**MATERIAL FOR THIS TASK**
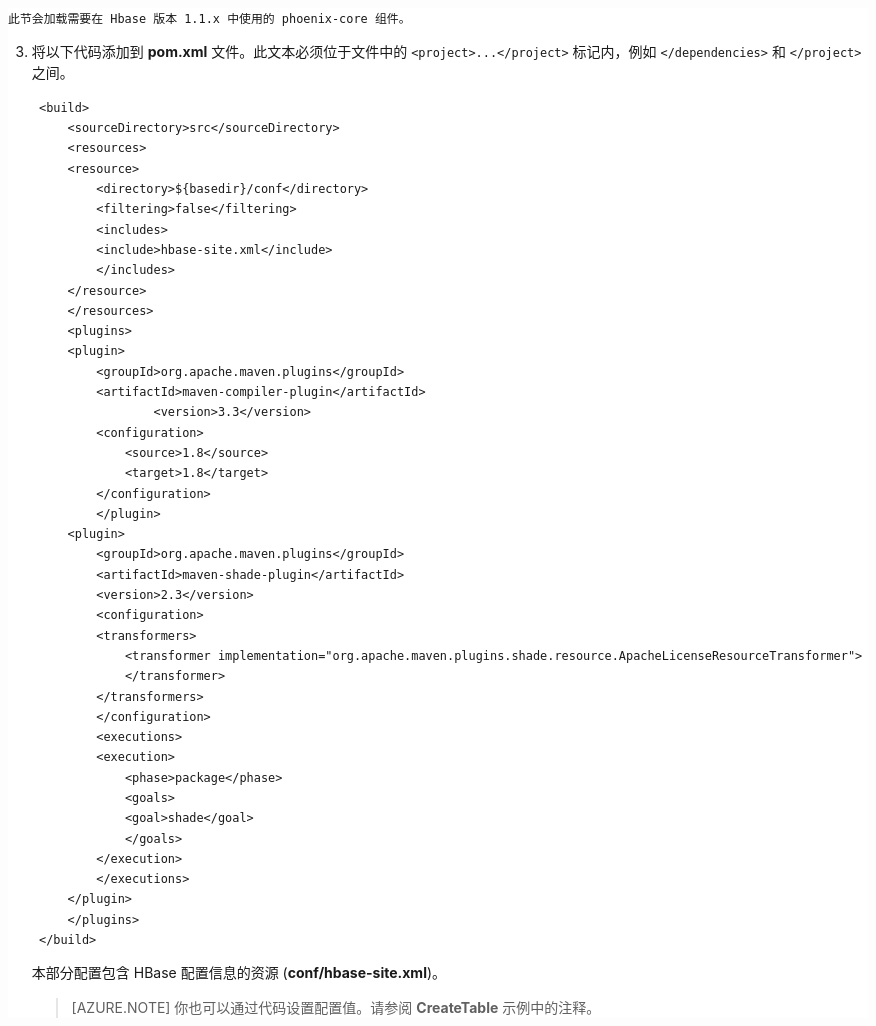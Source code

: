     此节会加载需要在 Hbase 版本 1.1.x 中使用的 phoenix-core 组件。

3. 将以下代码添加到 **pom.xml** 文件。此文本必须位于文件中的 `<project>...</project>` 标记内，例如 `</dependencies>` 和 `</project>` 之间。

        <build>
            <sourceDirectory>src</sourceDirectory>
            <resources>
            <resource>
                <directory>${basedir}/conf</directory>
                <filtering>false</filtering>
                <includes>
                <include>hbase-site.xml</include>
                </includes>
            </resource>
            </resources>
            <plugins>
            <plugin>
                <groupId>org.apache.maven.plugins</groupId>
                <artifactId>maven-compiler-plugin</artifactId>
                        <version>3.3</version>
                <configuration>
                    <source>1.8</source>
                    <target>1.8</target>
                </configuration>
                </plugin>
            <plugin>
                <groupId>org.apache.maven.plugins</groupId>
                <artifactId>maven-shade-plugin</artifactId>
                <version>2.3</version>
                <configuration>
                <transformers>
                    <transformer implementation="org.apache.maven.plugins.shade.resource.ApacheLicenseResourceTransformer">
                    </transformer>
                </transformers>
                </configuration>
                <executions>
                <execution>
                    <phase>package</phase>
                    <goals>
                    <goal>shade</goal>
                    </goals>
                </execution>
                </executions>
            </plugin>
            </plugins>
        </build>

    本部分配置包含 HBase 配置信息的资源 (**conf/hbase-site.xml**)。
   
    > [AZURE.NOTE]
    你也可以通过代码设置配置值。请参阅 **CreateTable** 示例中的注释。
   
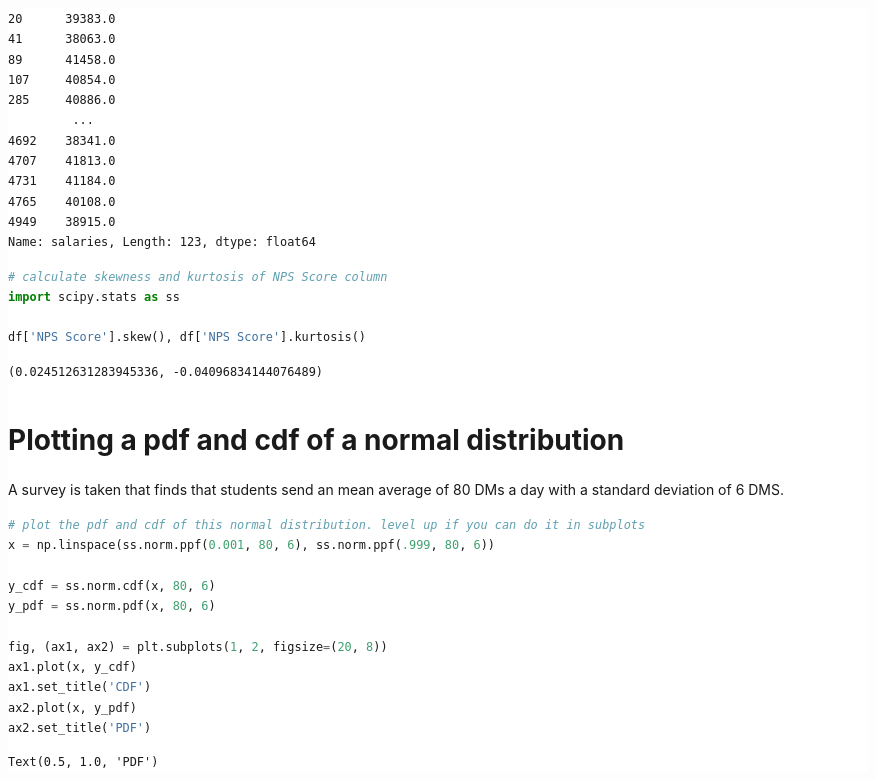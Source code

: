 


    20      39383.0
    41      38063.0
    89      41458.0
    107     40854.0
    285     40886.0
             ...   
    4692    38341.0
    4707    41813.0
    4731    41184.0
    4765    40108.0
    4949    38915.0
    Name: salaries, Length: 123, dtype: float64




```python
# calculate skewness and kurtosis of NPS Score column
import scipy.stats as ss

df['NPS Score'].skew(), df['NPS Score'].kurtosis()
```




    (0.024512631283945336, -0.04096834144076489)



# Plotting a pdf and cdf of a normal distribution
A survey is taken that finds that students send an mean average of 80 DMs a day with a standard deviation of 6 DMS. 


```python
# plot the pdf and cdf of this normal distribution. level up if you can do it in subplots
x = np.linspace(ss.norm.ppf(0.001, 80, 6), ss.norm.ppf(.999, 80, 6))

y_cdf = ss.norm.cdf(x, 80, 6)
y_pdf = ss.norm.pdf(x, 80, 6)

fig, (ax1, ax2) = plt.subplots(1, 2, figsize=(20, 8))
ax1.plot(x, y_cdf)
ax1.set_title('CDF')
ax2.plot(x, y_pdf)
ax2.set_title('PDF')
```




    Text(0.5, 1.0, 'PDF')



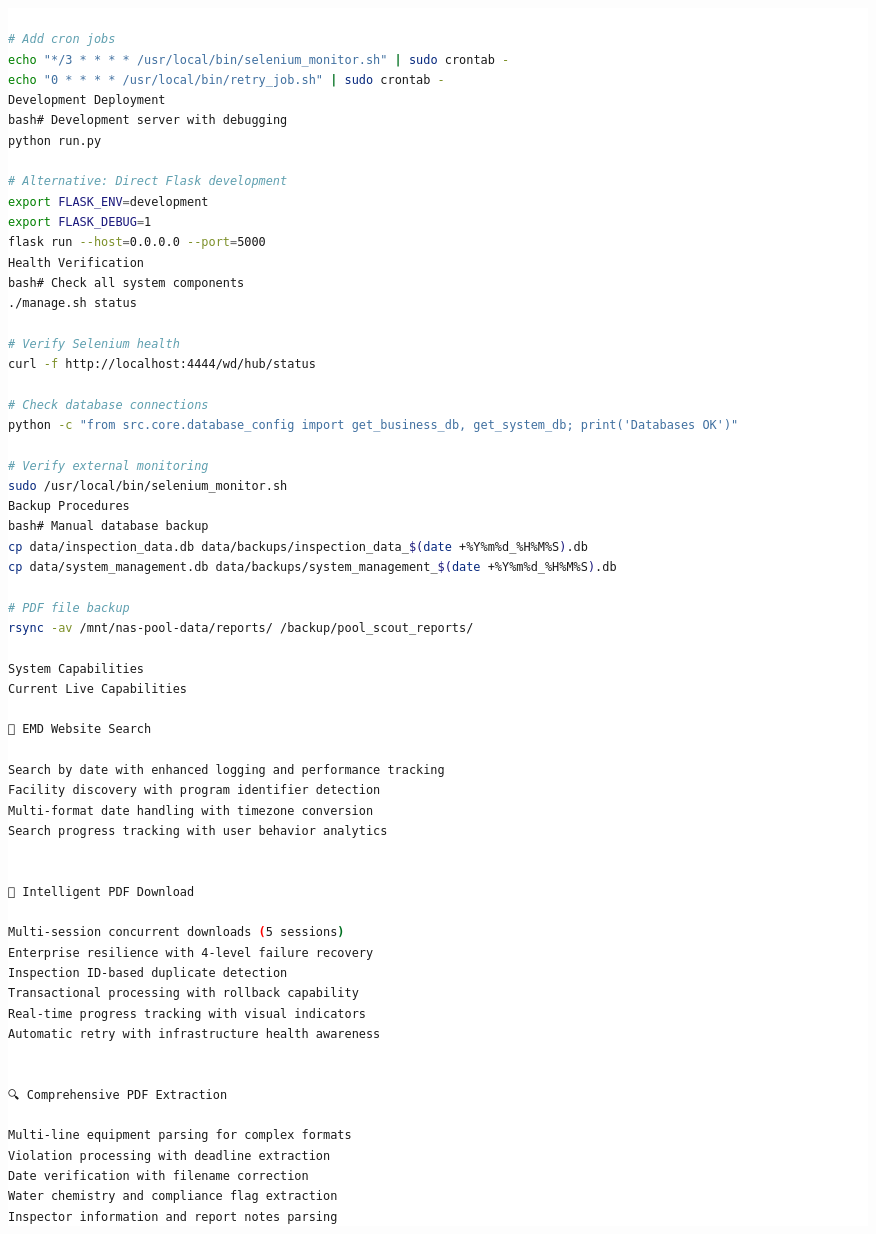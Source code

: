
 ```bash

# Add cron jobs
echo "*/3 * * * * /usr/local/bin/selenium_monitor.sh" | sudo crontab -
echo "0 * * * * /usr/local/bin/retry_job.sh" | sudo crontab -
Development Deployment
bash# Development server with debugging
python run.py

# Alternative: Direct Flask development
export FLASK_ENV=development
export FLASK_DEBUG=1
flask run --host=0.0.0.0 --port=5000
Health Verification
bash# Check all system components
./manage.sh status

# Verify Selenium health
curl -f http://localhost:4444/wd/hub/status

# Check database connections
python -c "from src.core.database_config import get_business_db, get_system_db; print('Databases OK')"

# Verify external monitoring
sudo /usr/local/bin/selenium_monitor.sh
Backup Procedures
bash# Manual database backup
cp data/inspection_data.db data/backups/inspection_data_$(date +%Y%m%d_%H%M%S).db
cp data/system_management.db data/backups/system_management_$(date +%Y%m%d_%H%M%S).db

# PDF file backup
rsync -av /mnt/nas-pool-data/reports/ /backup/pool_scout_reports/

System Capabilities
Current Live Capabilities

📍 EMD Website Search

Search by date with enhanced logging and performance tracking
Facility discovery with program identifier detection
Multi-format date handling with timezone conversion
Search progress tracking with user behavior analytics


📄 Intelligent PDF Download

Multi-session concurrent downloads (5 sessions)
Enterprise resilience with 4-level failure recovery
Inspection ID-based duplicate detection
Transactional processing with rollback capability
Real-time progress tracking with visual indicators
Automatic retry with infrastructure health awareness


🔍 Comprehensive PDF Extraction

Multi-line equipment parsing for complex formats
Violation processing with deadline extraction
Date verification with filename correction
Water chemistry and compliance flag extraction
Inspector information and report notes parsing


```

**ASSIGNED TASK**
Nothing but the lines holding the word "artifactId" should be returned from the listing above.

**RESPONSE FOR THIS EXERCISE**
                <artifactId>maven-compiler-plugin</artifactId>
                <artifactId>maven-shade-plugin</artifactId>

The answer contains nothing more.